The answer should consist of all the records, copied exactly.

Stored items:
▼

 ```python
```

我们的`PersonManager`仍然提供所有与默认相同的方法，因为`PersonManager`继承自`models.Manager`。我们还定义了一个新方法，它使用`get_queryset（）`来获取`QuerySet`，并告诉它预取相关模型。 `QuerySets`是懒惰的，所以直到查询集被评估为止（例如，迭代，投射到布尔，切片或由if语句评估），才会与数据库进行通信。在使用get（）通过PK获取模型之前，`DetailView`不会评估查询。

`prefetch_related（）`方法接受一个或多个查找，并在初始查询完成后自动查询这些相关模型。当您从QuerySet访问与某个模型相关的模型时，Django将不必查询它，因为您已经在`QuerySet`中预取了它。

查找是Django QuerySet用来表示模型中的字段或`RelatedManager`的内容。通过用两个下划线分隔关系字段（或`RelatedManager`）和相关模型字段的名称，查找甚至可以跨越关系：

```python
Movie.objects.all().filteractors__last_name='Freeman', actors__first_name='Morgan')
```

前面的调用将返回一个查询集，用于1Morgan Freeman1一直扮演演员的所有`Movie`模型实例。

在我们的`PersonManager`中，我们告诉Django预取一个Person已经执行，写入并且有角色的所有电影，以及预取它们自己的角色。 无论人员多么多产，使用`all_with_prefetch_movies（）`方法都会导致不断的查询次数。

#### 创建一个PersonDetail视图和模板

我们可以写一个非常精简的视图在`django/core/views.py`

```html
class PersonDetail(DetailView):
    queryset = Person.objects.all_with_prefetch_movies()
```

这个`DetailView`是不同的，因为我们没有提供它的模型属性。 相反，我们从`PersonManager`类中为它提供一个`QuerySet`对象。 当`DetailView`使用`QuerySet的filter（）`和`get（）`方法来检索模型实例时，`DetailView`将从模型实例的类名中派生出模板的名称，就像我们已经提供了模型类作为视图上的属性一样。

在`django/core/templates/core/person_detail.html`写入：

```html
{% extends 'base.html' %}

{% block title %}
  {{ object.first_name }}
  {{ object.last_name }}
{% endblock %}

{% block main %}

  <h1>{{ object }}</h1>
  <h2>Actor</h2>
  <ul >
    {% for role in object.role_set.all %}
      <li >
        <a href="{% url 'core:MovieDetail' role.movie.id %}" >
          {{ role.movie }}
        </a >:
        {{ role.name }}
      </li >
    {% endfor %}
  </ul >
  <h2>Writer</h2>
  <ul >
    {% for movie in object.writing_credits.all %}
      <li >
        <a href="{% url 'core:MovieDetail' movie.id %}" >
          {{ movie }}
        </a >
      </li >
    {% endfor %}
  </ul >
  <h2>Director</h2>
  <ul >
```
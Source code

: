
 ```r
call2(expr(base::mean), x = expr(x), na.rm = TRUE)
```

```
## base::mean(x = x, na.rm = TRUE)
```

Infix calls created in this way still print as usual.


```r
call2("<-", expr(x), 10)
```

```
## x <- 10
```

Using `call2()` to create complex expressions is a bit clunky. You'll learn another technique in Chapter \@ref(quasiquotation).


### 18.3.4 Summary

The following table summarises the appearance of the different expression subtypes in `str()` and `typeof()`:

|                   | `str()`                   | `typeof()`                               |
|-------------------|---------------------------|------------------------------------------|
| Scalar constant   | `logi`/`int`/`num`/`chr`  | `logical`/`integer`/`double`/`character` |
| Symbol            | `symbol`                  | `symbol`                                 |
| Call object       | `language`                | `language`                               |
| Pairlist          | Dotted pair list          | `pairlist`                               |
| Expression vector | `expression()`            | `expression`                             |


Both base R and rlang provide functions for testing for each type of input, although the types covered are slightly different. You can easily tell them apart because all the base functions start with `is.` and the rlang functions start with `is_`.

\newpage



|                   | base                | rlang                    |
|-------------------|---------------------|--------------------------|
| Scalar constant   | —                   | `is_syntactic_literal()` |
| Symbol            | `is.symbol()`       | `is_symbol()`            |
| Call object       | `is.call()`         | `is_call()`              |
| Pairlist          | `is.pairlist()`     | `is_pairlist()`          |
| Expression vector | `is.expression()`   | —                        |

▲

◆ Your response:
 ```python
```

我们的`PersonManager`仍然提供所有与默认相同的方法，因为`PersonManager`继承自`models.Manager`。我们还定义了一个新方法，它使用`get_queryset（）`来获取`QuerySet`，并告诉它预取相关模型。 `QuerySets`是懒惰的，所以直到查询集被评估为止（例如，迭代，投射到布尔，切片或由if语句评估），才会与数据库进行通信。在使用get（）通过PK获取模型之前，`DetailView`不会评估查询。

`prefetch_related（）`方法接受一个或多个查找，并在初始查询完成后自动查询这些相关模型。当您从QuerySet访问与某个模型相关的模型时，Django将不必查询它，因为您已经在`QuerySet`中预取了它。

查找是Django QuerySet用来表示模型中的字段或`RelatedManager`的内容。通过用两个下划线分隔关系字段（或`RelatedManager`）和相关模型字段的名称，查找甚至可以跨越关系：

```python
Movie.objects.all().filteractors__last_name='Freeman', actors__first_name='Morgan')
```

前面的调用将返回一个查询集，用于1Morgan Freeman1一直扮演演员的所有`Movie`模型实例。

在我们的`PersonManager`中，我们告诉Django预取一个Person已经执行，写入并且有角色的所有电影，以及预取它们自己的角色。 无论人员多么多产，使用`all_with_prefetch_movies（）`方法都会导致不断的查询次数。

#### 创建一个PersonDetail视图和模板

我们可以写一个非常精简的视图在`django/core/views.py`

```html
class PersonDetail(DetailView):
    queryset = Person.objects.all_with_prefetch_movies()
```

这个`DetailView`是不同的，因为我们没有提供它的模型属性。 相反，我们从`PersonManager`类中为它提供一个`QuerySet`对象。 当`DetailView`使用`QuerySet的filter（）`和`get（）`方法来检索模型实例时，`DetailView`将从模型实例的类名中派生出模板的名称，就像我们已经提供了模型类作为视图上的属性一样。

在`django/core/templates/core/person_detail.html`写入：

```html
{% extends 'base.html' %}

{% block title %}
  {{ object.first_name }}
  {{ object.last_name }}
{% endblock %}

{% block main %}

  <h1>{{ object }}</h1>
  <h2>Actor</h2>
  <ul >
    {% for role in object.role_set.all %}
      <li >
        <a href="{% url 'core:MovieDetail' role.movie.id %}" >
          {{ role.movie }}
        </a >:
        {{ role.name }}
      </li >
    {% endfor %}
  </ul >
  <h2>Writer</h2>
  <ul >
    {% for movie in object.writing_credits.all %}
      <li >
        <a href="{% url 'core:MovieDetail' movie.id %}" >
          {{ movie }}
        </a >
      </li >
    {% endfor %}
  </ul >
  <h2>Director</h2>
  <ul >
```
Source code

:
 ```r
call2(expr(base::mean), x = expr(x), na.rm = TRUE)
```

```
## base::mean(x = x, na.rm = TRUE)
```

Infix calls created in this way still print as usual.


```r
call2("<-", expr(x), 10)
```

```
## x <- 10
```

Using `call2()` to create complex expressions is a bit clunky. You'll learn another technique in Chapter \@ref(quasiquotation).


### 18.3.4 Summary

The following table summarises the appearance of the different expression subtypes in `str()` and `typeof()`:

|                   | `str()`                   | `typeof()`                               |
|-------------------|---------------------------|------------------------------------------|
| Scalar constant   | `logi`/`int`/`num`/`chr`  | `logical`/`integer`/`double`/`character` |
| Symbol            | `symbol`                  | `symbol`                                 |
| Call object       | `language`                | `language`                               |
| Pairlist          | Dotted pair list          | `pairlist`                               |
| Expression vector | `expression()`            | `expression`                             |


Both base R and rlang provide functions for testing for each type of input, although the types covered are slightly different. You can easily tell them apart because all the base functions start with `is.` and the rlang functions start with `is_`.

\newpage



|                   | base                | rlang                    |
|-------------------|---------------------|--------------------------|
| Scalar constant   | —                   | `is_syntactic_literal()` |
| Symbol            | `is.symbol()`       | `is_symbol()`            |
| Call object       | `is.call()`         | `is_call()`              |
| Pairlist          | `is.pairlist()`     | `is_pairlist()`          |
| Expression vector | `is.expression()`   | —                        |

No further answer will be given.